* _Aim of the task_:
Once you find the line with "support of AppScale, so" in the entries below, return exactly every line from it through the line with "the application server before".

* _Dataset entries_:
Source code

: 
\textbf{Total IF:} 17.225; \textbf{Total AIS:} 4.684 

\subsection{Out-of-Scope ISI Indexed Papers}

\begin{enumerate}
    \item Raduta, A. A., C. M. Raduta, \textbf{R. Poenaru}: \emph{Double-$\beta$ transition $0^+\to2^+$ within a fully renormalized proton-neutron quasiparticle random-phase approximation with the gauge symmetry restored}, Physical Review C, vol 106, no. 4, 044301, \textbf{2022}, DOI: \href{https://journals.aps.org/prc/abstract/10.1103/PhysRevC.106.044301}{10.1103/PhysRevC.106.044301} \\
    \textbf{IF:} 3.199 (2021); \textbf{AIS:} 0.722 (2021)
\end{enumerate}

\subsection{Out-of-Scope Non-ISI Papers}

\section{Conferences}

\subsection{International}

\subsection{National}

==

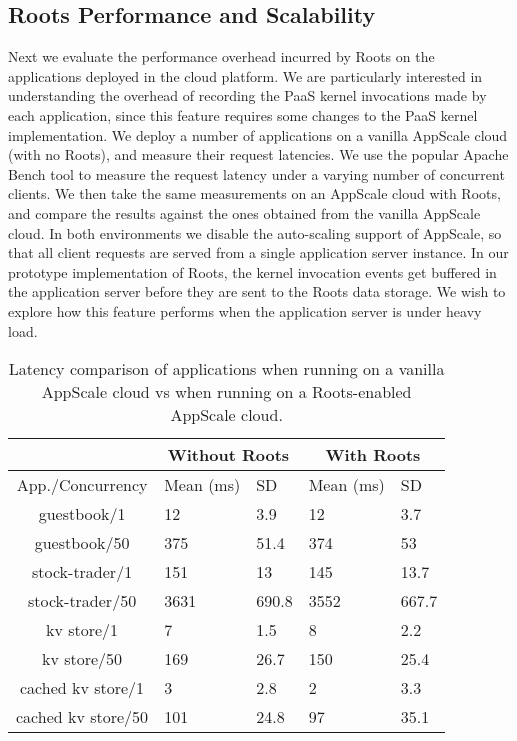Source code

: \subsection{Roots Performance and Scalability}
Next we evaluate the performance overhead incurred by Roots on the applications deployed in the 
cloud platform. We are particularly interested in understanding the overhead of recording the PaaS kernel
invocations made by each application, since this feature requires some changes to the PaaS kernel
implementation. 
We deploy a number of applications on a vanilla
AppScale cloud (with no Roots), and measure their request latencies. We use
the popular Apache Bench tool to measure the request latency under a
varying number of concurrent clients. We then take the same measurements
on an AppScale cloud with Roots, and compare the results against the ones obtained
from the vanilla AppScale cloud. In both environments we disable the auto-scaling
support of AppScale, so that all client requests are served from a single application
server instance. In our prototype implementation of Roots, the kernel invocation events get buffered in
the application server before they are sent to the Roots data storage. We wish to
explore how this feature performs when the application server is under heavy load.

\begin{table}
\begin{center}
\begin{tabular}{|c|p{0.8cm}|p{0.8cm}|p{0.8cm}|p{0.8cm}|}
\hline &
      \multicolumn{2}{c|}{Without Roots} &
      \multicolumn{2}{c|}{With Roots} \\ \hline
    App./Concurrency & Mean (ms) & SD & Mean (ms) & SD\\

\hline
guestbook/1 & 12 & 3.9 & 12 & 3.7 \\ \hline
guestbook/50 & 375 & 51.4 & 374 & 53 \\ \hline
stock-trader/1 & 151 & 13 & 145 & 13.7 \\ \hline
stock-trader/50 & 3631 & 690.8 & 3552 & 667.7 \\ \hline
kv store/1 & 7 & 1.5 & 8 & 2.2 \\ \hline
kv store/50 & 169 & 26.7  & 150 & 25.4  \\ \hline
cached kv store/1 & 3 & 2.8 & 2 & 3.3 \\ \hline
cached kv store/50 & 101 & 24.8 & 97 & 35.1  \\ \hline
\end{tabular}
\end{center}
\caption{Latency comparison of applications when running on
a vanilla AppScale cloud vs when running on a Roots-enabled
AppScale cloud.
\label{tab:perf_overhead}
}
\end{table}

* * *

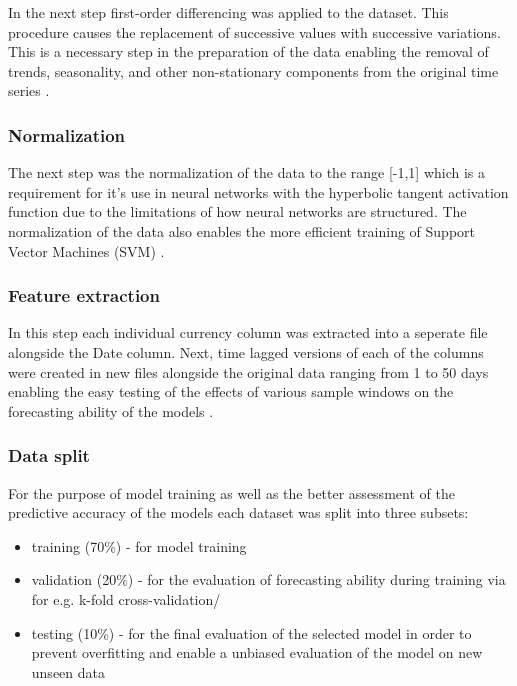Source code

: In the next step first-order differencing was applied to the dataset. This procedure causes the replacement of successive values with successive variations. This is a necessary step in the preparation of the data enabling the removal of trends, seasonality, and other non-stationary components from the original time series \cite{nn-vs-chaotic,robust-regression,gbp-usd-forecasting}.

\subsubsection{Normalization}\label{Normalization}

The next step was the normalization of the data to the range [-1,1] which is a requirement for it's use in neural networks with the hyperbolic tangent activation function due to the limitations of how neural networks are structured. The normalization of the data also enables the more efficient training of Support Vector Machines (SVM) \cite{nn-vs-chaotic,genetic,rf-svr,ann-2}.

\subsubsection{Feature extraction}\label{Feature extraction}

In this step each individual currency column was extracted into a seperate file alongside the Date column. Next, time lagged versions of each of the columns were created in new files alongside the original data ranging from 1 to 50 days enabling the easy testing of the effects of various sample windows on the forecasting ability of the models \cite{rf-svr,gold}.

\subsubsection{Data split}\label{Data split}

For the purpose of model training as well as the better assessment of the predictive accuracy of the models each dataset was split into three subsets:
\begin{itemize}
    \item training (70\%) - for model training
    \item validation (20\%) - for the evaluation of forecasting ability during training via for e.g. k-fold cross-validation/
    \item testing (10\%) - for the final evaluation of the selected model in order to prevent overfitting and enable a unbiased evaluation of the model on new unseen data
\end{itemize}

* _Exercise response_:
support of AppScale, so that all client requests are served from a single application
server instance. In our prototype implementation of Roots, the kernel invocation events get buffered in
the application server before they are sent to the Roots data storage. We wish to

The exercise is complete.